Boolean algebra (George Boole 1854)

Propositions, for which the probabilities are defined, obey the rules of Boolean algebra. It is defined for elements which have two binary operations, sum and product, and an unary operation, complement, which will be denoted here by ¬. The set of axioms defining the Boolean algebra is

There exist elements 0 and 1, which are not equal. [A1]
AB = BA A+B = B + A [A2]
A(B+C) = (AB)+(AC) A+(BC) = (A+B)(A+C) [A3]
1A = A 0+A = A [A4]
A¬A = 0 A+¬A = 1 [A5]

The axioms on the same row are dual. If the product and sum, and 0 and 1 are exchanged, one can transform between the dual axioms. Let's denote the axioms on the left hand column by a and right hand by b, i.e., A2b means the axiom AB = BA. From the axioms one can derive the following lemmas

¬¬A = A [L1]
AA = A A+A = A [L2]
¬1 = 0 ¬0 = 1 [L3]
AB = 0 & A+B = 1 => B = ¬A [L4]
0A = 0 1+A = 1 [L5]
A(A+B) = A A+AB = A [L6]
A(BC) = (AB)C A+(B+C) = (A+B)+C [L7]
¬A(AB) = 0 ¬A+(A+B) = 1 [L8]
¬(AB) = ¬A+¬B ¬(A+B) = ¬A¬B [L9]
AB = 1 => A = 1 A+B = 0 => A = 0 [L10]

Boolean logic will be obtained when only the elements 0 and 1 are taken in the algebra. Zero is interpreted as false and one as truth. Product means the and, sum the or and complement the negation operation.

The basic rules of Bayesian probability theory

The Bayesian probability theory can be based on a few simple rules. It is evident that a proposition and its negation are related. According to the sum rule their probabilities sum up to one.

Sum Rule: P(A | B) + P(¬A | B) = 1

If one wishes to verify the truth of AB, one can first verify A and then verify B assuming A. Hence P(AB | C) is evidently a function of P(A | C) and P(B | AC). The product rule states that this function is a product.

Product Rule: P(AB | C) = P(A | C) P(B | AC)
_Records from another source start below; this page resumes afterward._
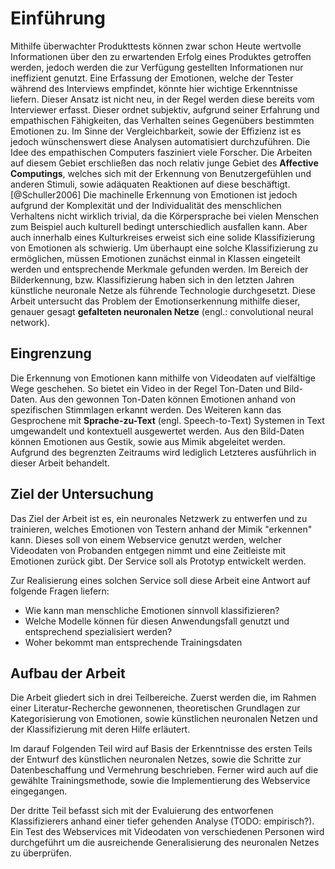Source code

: # Einführung

Mithilfe überwachter Produkttests können zwar schon Heute wertvolle Informationen über den zu erwartenden Erfolg eines Produktes getroffen werden, jedoch werden die zur Verfügung gestellten Informationen nur ineffizient genutzt. Eine Erfassung der Emotionen, welche der Tester während des Interviews empfindet, könnte hier wichtige Erkenntnisse liefern. Dieser Ansatz ist nicht neu, in der Regel werden diese bereits vom Interviewer erfasst. Dieser ordnet subjektiv, aufgrund seiner Erfahrung und empathischen Fähigkeiten, das Verhalten seines Gegenübers bestimmten Emotionen zu. Im Sinne der Vergleichbarkeit, sowie der Effizienz ist es jedoch wünschenswert diese Analysen automatisiert durchzuführen. 
Die Idee des empathischen Computers fasziniert viele Forscher. Die Arbeiten auf diesem Gebiet erschließen das noch relativ junge Gebiet des **Affective Computings**, welches sich mit der Erkennung von Benutzergefühlen und anderen Stimuli, sowie adäquaten Reaktionen auf diese beschäftigt.[@Schuller2006]
Die machinelle Erkennung von Emotionen ist jedoch aufgrund der Komplexität und der Individualität des menschlichen Verhaltens nicht wirklich trivial, da die Körpersprache bei vielen Menschen zum Beispiel auch kulturell bedingt unterschiedlich ausfallen kann. Aber auch innerhalb eines Kulturkreises erweist sich eine solide Klassifizierung von Emotionen als schwierig. 
Um überhaupt eine solche Klassifizierung zu ermöglichen, müssen Emotionen zunächst einmal in Klassen eingeteilt werden und entsprechende Merkmale gefunden werden. Im Bereich der Bilderkennung, bzw. Klassifizierung haben sich in den letzten Jahren künstliche neuronale Netze als führende Technologie durchgesetzt. Diese Arbeit untersucht das Problem der Emotionserkennung mithilfe dieser, genauer gesagt **gefalteten neuronalen Netze** (engl.: convolutional neural network).

## Eingrenzung

Die Erkennung von Emotionen kann mithilfe von Videodaten auf vielfältige Wege geschehen. So bietet ein Video in der Regel Ton-Daten und Bild-Daten. Aus den gewonnen Ton-Daten können Emotionen anhand von spezifischen Stimmlagen erkannt werden. Des Weiteren kann das Gesprochene mit **Sprache-zu-Text** (engl. Speech-to-Text) Systemen in Text umgewandelt und kontextuell ausgewertet werden.
Aus den Bild-Daten können Emotionen aus Gestik, sowie aus Mimik abgeleitet werden. Aufgrund des begrenzten Zeitraums wird lediglich Letzteres ausführlich in dieser Arbeit behandelt.

<!--
Die automatisierte Erkennung von Emotionen aus Bildern ist kein grundlegend neues Thema. So wurde es zum Beispiel schon untersucht.... (TODO REF). Als Abgrenzung zu .... wird in dieser Arbeit  -->

## Ziel der Untersuchung

Das Ziel der Arbeit ist es, ein neuronales Netzwerk zu entwerfen und zu trainieren, welches Emotionen von Testern anhand der Mimik "erkennen" kann. Dieses soll von einem Webservice genutzt werden, welcher Videodaten von Probanden entgegen nimmt und eine Zeitleiste mit Emotionen zurück gibt. Der Service soll als Prototyp entwickelt werden.

Zur Realisierung eines solchen Service soll diese Arbeit eine Antwort auf folgende Fragen liefern:

* Wie kann man menschliche Emotionen sinnvoll klassifizieren?
* Welche Modelle können für diesen Anwendungsfall genutzt und entsprechend spezialisiert werden?
* Woher bekommt man entsprechende Trainingsdaten

<!--## Stand der Forschung -->

## Aufbau der Arbeit

Die Arbeit gliedert sich in drei Teilbereiche. Zuerst werden die, im Rahmen einer Literatur-Recherche gewonnenen, theoretischen Grundlagen zur Kategorisierung von Emotionen, sowie künstlichen neuronalen Netzen und der Klassifizierung mit deren Hilfe erläutert.

Im darauf Folgenden Teil wird auf Basis der Erkenntnisse des ersten Teils der Entwurf des künstlichen neuronalen Netzes, sowie die Schritte zur Datenbeschaffung und Vermehrung beschrieben. Ferner wird auch auf die gewählte Trainingsmethode, sowie die Implementierung des Webservice eingegangen.

Der dritte Teil befasst sich mit der Evaluierung des entworfenen Klassifizierers anhand einer tiefer gehenden Analyse (TODO: empirisch?). Ein Test des Webservices mit Videodaten von verschiedenen Personen wird durchgeführt um die ausreichende Generalisierung des neuronalen Netzes zu überprüfen.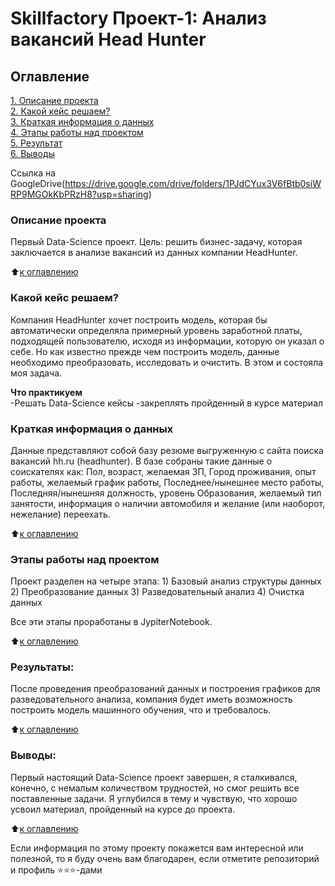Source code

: # Skillfactory Проект-1: Анализ вакансий Head Hunter

## Оглавление  
[1. Описание проекта](https://github.com/KarpovGm/HeadHunter_Analysis/blob/main/README.md#описание-проекта)  
[2. Какой кейс решаем?](https://github.com/KarpovGm/HeadHunter_Analysis/blob/main/README.md#какой-кейс-решаемhttps://github.com/KarpovGm/HeadHunter_Analysis/blob/main/README.md#какой-кейс-решаем)  
[3. Краткая информация о данных](https://github.com/KarpovGm/HeadHunter_Analysis/blob/main/README.md#краткая-информация-о-данных)  
[4. Этапы работы над проектом](https://github.com/KarpovGm/HeadHunter_Analysis/blob/main/README.md#этапы-работы-над-проектом)  
[5. Результат](https://github.com/KarpovGm/HeadHunter_Analysis/blob/main/README.md#результаты)    
[6. Выводы](https://github.com/KarpovGm/HeadHunter_Analysis/blob/main/README.md#выводы) 

Ссылка на GoogleDrive(https://drive.google.com/drive/folders/1PJdCYux3V6fBtb0siWRP9MGOkKbPRzH8?usp=sharing)

### Описание проекта    
Первый Data-Science проект. Цель: решить бизнес-задачу, которая заключается в анализе вакансий из данных компании HeadHunter.

:arrow_up:[к оглавлению](_)


### Какой кейс решаем?    
Компания HeadHunter хочет построить модель, которая бы автоматически определяла примерный уровень заработной платы, подходящей пользователю, исходя из информации, которую он указал о себе. Но как известно прежде чем построить модель, данные необходимо преобразовать, исследовать и очистить. В этом и состояла моя задача.

**Что практикуем**     
    -Решать Data-Science кейсы
    -закреплять пройденный в курсе материал


### Краткая информация о данных
Данные представляют собой базу резюме выгруженную с сайта поиска вакансий hh.ru (headhunter).
В базе собраны такие данные о соискателях как: Пол, возраст, желаемая ЗП, Город проживания, опыт работы, желаемый график работы, Последнее/нынешнее место работы, Последняя/нынешняя должность, уровень Образования, желаемый тип занятости, информация о наличии автомобиля и желание (или наоборот, нежелание) переехать.
  
:arrow_up:[к оглавлению](https://github.com/KarpovGm/HeadHunter_Analysis/blob/main/README.md#оглавление)


### Этапы работы над проектом  
Проект разделен на четыре этапа:
    1) Базовый анализ структуры данных
    2) Преобразование данных
    3) Разведовательный анализ 
    4) Очистка данных

Все эти этапы проработаны в JypiterNotebook.

:arrow_up:[к оглавлению](https://github.com/KarpovGm/HeadHunter_Analysis/blob/main/README.md#оглавление)


### Результаты:  
После проведения преобразований данных и построения графиков для разведовательного анализа, компания будет иметь возможность построить модель машинного обучения, что и требовалось.

:arrow_up:[к оглавлению](https://github.com/KarpovGm/HeadHunter_Analysis/blob/main/README.md#оглавление)


### Выводы:  
Первый настоящий Data-Science проект завершен, я сталкивался, конечно, с немалым количеством трудностей, но смог решить все поставленные задачи. Я углубился в тему и чувствую, что хорошо усвоил материал, пройденный на курсе до проекта.

:arrow_up:[к оглавлению](https://github.com/KarpovGm/HeadHunter_Analysis/blob/main/README.md#оглавление)


Если информация по этому проекту покажется вам интересной или полезной, то я буду очень вам благодарен, если отметите репозиторий и профиль ⭐️⭐️⭐️-дами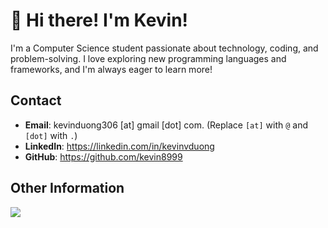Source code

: 

<!--
**Vomet/Vomet** is a ✨ _special_ ✨ repository because its `README.md` (this file) appears on your GitHub profile.

Here are some ideas to get you started:

- 🔭 I’m currently working on ...
- 🌱 I’m currently learning ...
- 👯 I’m looking to collaborate on ...
- 🤔 I’m looking for help with ...
- 💬 Ask me about ...
- 📫 How to reach me: ...
- 😄 Pronouns: ...
- ⚡ Fun fact: ...
-->

# 👋 Hi there! I'm Kevin!

I'm a Computer Science student passionate about technology, coding, and problem-solving. I love exploring new programming languages and frameworks, and I'm always eager to learn more!

## Contact
- **Email**: kevinduong306 [at] gmail [dot] com. (Replace `[at]` with `@` and `[dot]` with `.`)
- **LinkedIn**: https://linkedin.com/in/kevinvduong
- **GitHub**: https://github.com/kevin8999

## Other Information
<!--Profile Count Badge-->

<a href="https://u8views.com/github/kevin8999"><img src="https://u8views.com/api/v1/github/profiles/76125913/views/day-week-month-total-count.svg"></a>
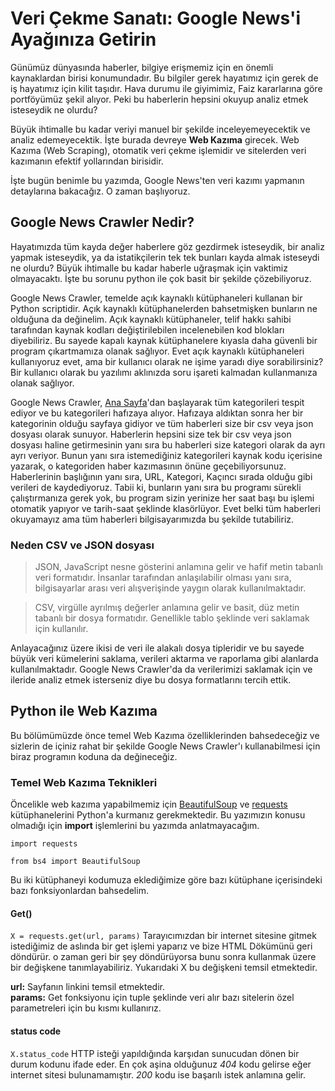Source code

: # Veri Çekme Sanatı: Google News'i Ayağınıza Getirin


Günümüz dünyasında haberler, bilgiye erişmemiz için en önemli kaynaklardan birisi konumundadır. Bu bilgiler gerek hayatımız için gerek de iş hayatımız için kilit taşıdır. Hava durumu  ile giyimimiz, Faiz kararlarına göre portföyümüz şekil alıyor. Peki bu haberlerin hepsini okuyup analiz etmek isteseydik ne olurdu?

Büyük ihtimalle bu kadar veriyi manuel bir şekilde inceleyemeyecektik ve analiz edemeyecektik. İşte burada devreye **Web Kazıma** girecek. Web Kazıma (Web Scraping), otomatik veri çekme işlemidir ve sitelerden veri kazımanın efektif yollarından birisidir.

İşte bugün benimle bu yazımda, Google News'ten veri kazımı yapmanın detaylarına bakacağız. O zaman başlıyoruz.

## Google News Crawler Nedir?
Hayatımızda tüm kayda değer haberlere göz gezdirmek isteseydik, bir analiz yapmak isteseydik, ya da istatikçilerin tek tek bunları kayda almak isteseydi ne olurdu? Büyük ihtimalle bu kadar haberle uğraşmak için vaktimiz olmayacaktı. İşte bu sorunu python ile çok basit bir şekilde çözebiliyoruz.

Google News Crawler, temelde açık kaynaklı kütüphaneleri kullanan bir Python scriptidir. Açık kaynaklı kütüphanelerden bahsetmişken bunların ne olduğuna da değinelim. Açık kaynaklı kütüphaneler, telif hakkı sahibi tarafından kaynak kodları değiştirilebilen incelenebilen kod blokları diyebiliriz. Bu sayede kapalı kaynak kütüphanelere kıyasla daha güvenli bir program çıkartmamıza olanak sağlıyor. Evet açık kaynaklı kütüphaneleri kullanıyoruz evet, ama bir kullanıcı olarak ne işime yaradı diye sorabilirsiniz? Bir kullanıcı olarak bu yazılımı aklınızda soru işareti kalmadan kullanmanıza olanak sağlıyor.

Google News Crawler, [Ana Sayfa](https://news.google.com/home?hl=tr&gl=TR&ceid=TR:tr)'dan başlayarak tüm kategorileri tespit ediyor ve bu kategorileri hafızaya alıyor. Hafızaya aldıktan sonra her bir kategorinin olduğu sayfaya gidiyor ve tüm haberleri size bir csv veya json dosyası olarak sunuyor. Haberlerin hepsini size tek bir csv veya json dosyası haline getirmesinin yanı sıra bu haberleri size kategori olarak da ayrı ayrı veriyor. Bunun yanı sıra istemediğiniz kategorileri kaynak kodu içerisine yazarak, o kategoriden haber kazımasının önüne geçebiliyorsunuz. Haberlerinin başlığının yanı sıra, URL, Kategori, Kaçıncı sırada olduğu gibi verileri de kaydediyoruz. Tabii ki, bunların yanı sıra bu programı sürekli çalıştırmanıza gerek yok, bu program sizin yerinize her saat başı bu işlemi otomatik yapıyor ve tarih-saat şeklinde klasörlüyor. Evet belki tüm haberleri okuyamayız ama tüm haberleri bilgisayarımızda bu şekilde tutabiliriz.

### Neden CSV ve JSON dosyası

> JSON, JavaScript nesne gösterini anlamına gelir ve hafif metin tabanlı veri formatıdır. İnsanlar tarafından anlaşılabilir olması yanı sıra, bilgisayarlar arası veri alışverişinde yaygın olarak kullanılmaktadır.

> CSV, virgülle ayrılmış değerler anlamına gelir ve basit, düz metin tabanlı bir dosya formatıdır. Genellikle tablo şeklinde veri saklamak için kullanılır.

Anlayacağınız üzere ikisi de veri ile alakalı dosya tipleridir ve bu sayede büyük veri kümelerini saklama, verileri aktarma ve raporlama gibi alanlarda kullanılmaktadır. Google News Crawler'da da verilerimizi saklamak için ve ileride analiz etmek isterseniz diye bu dosya formatlarını tercih ettik.


## Python ile Web Kazıma
Bu bölümümüzde önce temel Web Kazıma özelliklerinden bahsedeceğiz ve sizlerin de içiniz rahat bir şekilde Google News Crawler'ı kullanabilmesi için biraz programın koduna da değineceğiz.

### Temel Web Kazıma Teknikleri
Öncelikle web kazıma yapabilmemiz için [BeautifulSoup](https://pypi.org/project/beautifulsoup4/) ve [requests](https://pypi.org/project/requests/) kütüphanelerini Python'a kurmanız gerekmektedir. Bu yazımızın konusu olmadığı için **import** işlemlerini bu yazımda anlatmayacağım.

`import requests`

`from bs4 import BeautifulSoup`

Bu iki kütüphaneyi kodumuza eklediğimize göre bazı kütüphane içerisindeki bazı fonksiyonlardan bahsedelim.


#### Get()
`X = requests.get(url, params)`
Tarayıcımızdan bir internet sitesine gitmek istediğimiz de aslında bir get işlemi yaparız ve bize HTML Dökümünü geri döndürür. o zaman geri bir şey döndürüyorsa bunu sonra kullanmak üzere bir değişkene tanımlayabiliriz. Yukarıdaki X bu değişkeni temsil etmektedir.

**url:** Sayfanın linkini temsil etmektedir.<br>**params:** Get fonksiyonu için tuple şeklinde veri alır bazı sitelerin özel parametreleri için bu kısmı kullanırız.

#### status code
`X.status_code` HTTP isteği yapıldığında karşıdan sunucudan dönen bir durum kodunu ifade eder. En çok aşina olduğunuz *404* kodu gelirse eğer internet sitesi bulunamamıştır. *200* kodu ise başarılı istek anlamına gelir.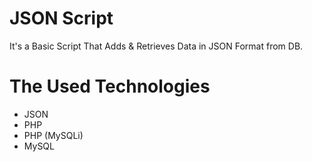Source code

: # JSON Script
It's a Basic Script That Adds & Retrieves Data in JSON Format from DB.

# The Used Technologies
* JSON
* PHP
* PHP (MySQLi)
* MySQL
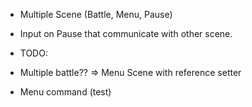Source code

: 
- Multiple Scene (Battle, Menu, Pause)
- Input on Pause that communicate with other scene.

- TODO:
- Multiple battle??
    => Menu Scene with reference setter

- Menu command (test)
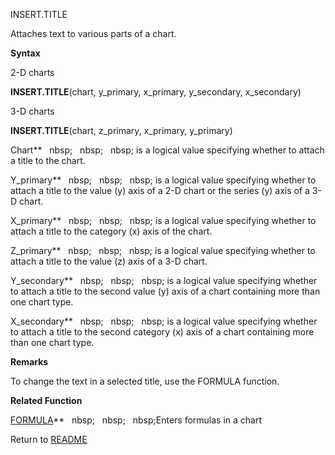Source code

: INSERT.TITLE

Attaches text to various parts of a chart.

**Syntax**

2-D charts

**INSERT.TITLE**(chart, y\_primary, x\_primary, y\_secondary,
x\_secondary)

3-D charts

**INSERT.TITLE**(chart, z\_primary, x\_primary, y\_primary)

Chart**&nbsp;&nbsp;&nbsp;nbsp;&nbsp;&nbsp;&nbsp;nbsp;&nbsp;&nbsp;&nbsp;nbsp;&nbsp;is a logical value specifying whether to
attach a title to the chart.

Y\_primary**&nbsp;&nbsp;&nbsp;nbsp;&nbsp;&nbsp;&nbsp;nbsp;&nbsp;&nbsp;&nbsp;nbsp;&nbsp;is a logical value specifying whether
to attach a title to the value (y) axis of a 2-D chart or the series (y)
axis of a 3-D chart.

X\_primary**&nbsp;&nbsp;&nbsp;nbsp;&nbsp;&nbsp;&nbsp;nbsp;&nbsp;&nbsp;&nbsp;nbsp;&nbsp;is a logical value specifying whether
to attach a title to the category (x) axis of the chart.

Z\_primary**&nbsp;&nbsp;&nbsp;nbsp;&nbsp;&nbsp;&nbsp;nbsp;&nbsp;&nbsp;&nbsp;nbsp;&nbsp;is a logical value specifying whether
to attach a title to the value (z) axis of a 3-D chart.

Y\_secondary**&nbsp;&nbsp;&nbsp;nbsp;&nbsp;&nbsp;&nbsp;nbsp;&nbsp;&nbsp;&nbsp;nbsp;&nbsp;is a logical value specifying
whether to attach a title to the second value (y) axis of a chart
containing more than one chart type.

X\_secondary**&nbsp;&nbsp;&nbsp;nbsp;&nbsp;&nbsp;&nbsp;nbsp;&nbsp;&nbsp;&nbsp;nbsp;&nbsp;is a logical value specifying
whether to attach a title to the second category (x) axis of a chart
containing more than one chart type.

**Remarks**

To change the text in a selected title, use the FORMULA function.

**Related Function**

[FORMULA](FORMULA.md)**&nbsp;&nbsp;&nbsp;nbsp;&nbsp;&nbsp;&nbsp;nbsp;&nbsp;&nbsp;&nbsp;nbsp;Enters formulas in a chart



Return to [README](README.md)

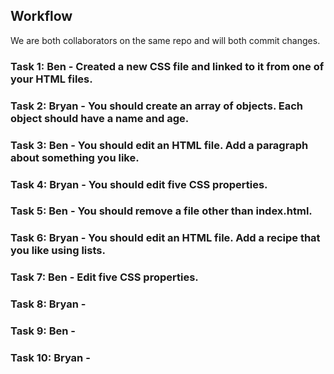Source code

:## Workflow

We are both collaborators on the same repo and will both commit changes.

### Task 1: Ben - Created a new CSS file and linked to it from one of your HTML files.

### Task 2: Bryan - You should create an array of objects. Each object should have a name and age.

### Task 3: Ben - You should edit an HTML file. Add a paragraph about something you like.

### Task 4: Bryan - You should edit five CSS properties.

### Task 5: Ben - You should remove a file other than index.html.

### Task 6: Bryan - You should edit an HTML file. Add a recipe that you like using lists.

### Task 7: Ben - Edit five CSS properties.

### Task 8:  Bryan -

### Task 9: Ben -

### Task 10: Bryan -
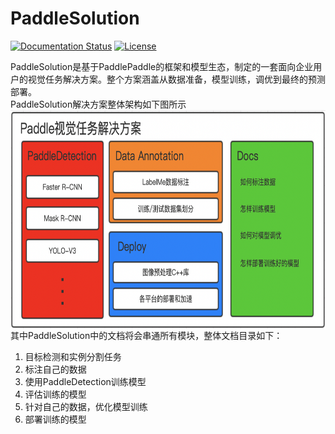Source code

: # PaddleSolution

[![Documentation Status](https://img.shields.io/badge/docs-latest-brightgreen.svg?style=flat)](https://github.com/jiangjiajun/PaddleSolution) [![License](https://img.shields.io/badge/license-Apache%202-blue.svg)](LICENSE)

PaddleSolution是基于PaddlePaddle的框架和模型生态，制定的一套面向企业用户的视觉任务解决方案。整个方案涵盖从数据准备，模型训练，调优到最终的预测部署。  
PaddleSolution解决方案整体架构如下图所示  
<img src="structure.png" width = "700" height = "350" alt="图片名称" align=center />  
其中PaddleSolution中的文档将会串通所有模块，整体文档目录如下：
1. 目标检测和实例分割任务  
2. 标注自己的数据  
3. 使用PaddleDetection训练模型  
4. 评估训练的模型  
5. 针对自己的数据，优化模型训练  
6. 部署训练的模型  
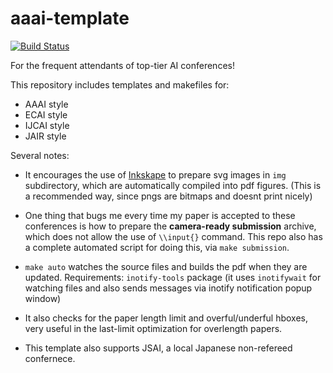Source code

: 
# aaai-template

[![Build Status](https://travis-ci.org/guicho271828/aaai-template.svg?branch=master)](https://travis-ci.org/guicho271828/aaai-template)

For the frequent attendants of top-tier AI conferences!

This repository includes templates and makefiles for:

+ AAAI style
+ ECAI style
+ IJCAI style
+ JAIR style

Several notes:

* It encourages the use of [Inkskape](https://inkscape.org/) to prepare svg images in `img` subdirectory, which are automatically compiled into pdf figures. (This is a recommended way, since pngs are bitmaps and doesnt print nicely)

* One thing that bugs me every time my paper is accepted to these conferences is how to prepare the **camera-ready submission** archive, which does not allow the use of `\\input{}` command. This repo also has a complete automated script for doing this, via `make submission`.

* `make auto` watches the source files and builds the pdf when they are updated. Requirements: `inotify-tools` package (it uses `inotifywait` for watching files and also sends messages via inotify notification popup window)

* It also checks for the paper length limit and overful/underful hboxes, very useful in the last-limit optimization for overlength papers.

* This template also supports JSAI, a local Japanese non-refereed confernece.


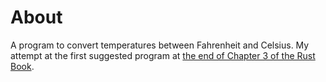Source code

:# About
A program to convert temperatures between Fahrenheit and Celsius. My attempt at the first suggested program at [the end of Chapter 3 of the Rust Book](https://doc.rust-lang.org/book/ch03-05-control-flow.html#summary). 
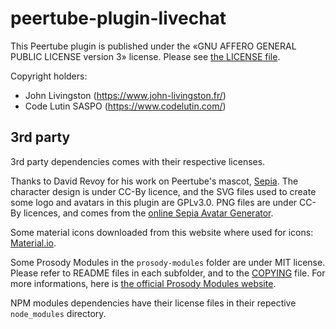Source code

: <!--
SPDX-FileCopyrightText: 2024 John Livingston <https://www.john-livingston.fr/>

SPDX-License-Identifier: AGPL-3.0-only
-->

# peertube-plugin-livechat

This Peertube plugin is published under the «GNU AFFERO GENERAL PUBLIC LICENSE version 3» license.
Please see [the LICENSE file](LICENSE).

Copyright holders:

* John Livingston (https://www.john-livingston.fr/)
* Code Lutin SASPO (https://www.codelutin.com/)

## 3rd party

3rd party dependencies comes with their respective licenses.

Thanks to David Revoy for his work on Peertube's mascot, [Sepia](https://www.davidrevoy.com/index.php?tag/peertube).
The character design is under CC-By licence, and the SVG files used to create some logo and avatars in this plugin are GPLv3.0.
PNG files are under CC-By licences, and comes from the [online Sepia Avatar Generator](https://www.peppercarrot.com/extras/html/2023_peertube-generator/).

Some material icons downloaded from this website where used for icons: [Material.io](https://material.io/resources/icons).

Some Prosody Modules in the `prosody-modules` folder are under MIT license. Please refer to README files in each subfolder, and to the [COPYING](./prosody-modules/COPYING) file. For more informations, here is [the official Prosody Modules website](https://modules.prosody.im).

NPM modules dependencies have their license files in their repective `node_modules` directory.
Probability is a real number between zero and one. The probability is not defined if the background assumptions, premisses, conflict. P(A | B¬B), for example, is undefined.

Other rules

Using the rules of arithmetics and Boolean algebra, all other rules of Bayesian probability theory can be derived from the sum and product rule. Let's take the derivation of the generalised sum rule for example. In what follows, the rule that will be applied is denoted at each step, unless only the rules of basic arithmetics are applied.

P(A+B | C) = [L1]
P(¬¬(A+B)) | C) = [L7b]
P(¬(¬A¬B) | C) = [Sum Rule]
1 - P(¬A¬B | C) = [Product Rule]
1 - P(¬A | C) P(¬B | ¬AC) = [Sum Rule]
1 - P(¬A | C) [1 - P(B | ¬AC)] =
1 - P(¬A | C) + P(¬A | C) P(B | ¬AC) = [Sum Rule]
P(A | C) + P(¬A | C) P(B | ¬AC) = [Product Rule]
P(A | C) + P(¬AB | C) = [A2a]
P(A | C) + P(B¬A | C) = [Product Rule]
P(A | C) + P(B | C) P(¬A | BC) = [Sum Rule]
P(A | C) + P(B | C) [1 - P(A | BC)] =
P(A | C) + P(B | C) - P(B | C) P(A | BC) = [Product Rule]
P(A | C) + P(B | C) - P(BA | C) = [A2a]
P(A | C) + P(B | C) - P(AB | C)

Usually, of course, not all the intermediate results are presented. From the sum and product rule, also the equations P(1 | A) = 1 and P(A | B) > 0 => P(A | AB) = 1 can be derived. Let's denote x = P(1 | A). Then

1 - x = 1 - P(1 | A) = P(0 | A) = P(10 | A) = P(1 | A) P(0 | 1A) = x(1 - x) => x² - 2x + 1 = 0,

whose only solution is x = 1. On the other hand,

P(A | B) = P(AA | B) = P(A | B) P(A | AB),

and it follows that P(A | AB) = 1 if P(A | B) > 0.

Marginalisation principle

Let's assume that B₁, B₂, ..., B_n are n propositions, one of which is true. Thus B₁ + B₂ + ... + B_n = 1 and B_iB_j = 0, unless i = j. The generalised sum rule yields

This follows from AB₁AB₂ = A(B₁B₂) = A0 = 0. Adding AB₃ gives

Continuing to AB_n results in

P(AB₁ + AB₂ + ... + AB_n | C) = P(AB₁ | C) + P(AB₂ | C) + ... + P(AB_n | C).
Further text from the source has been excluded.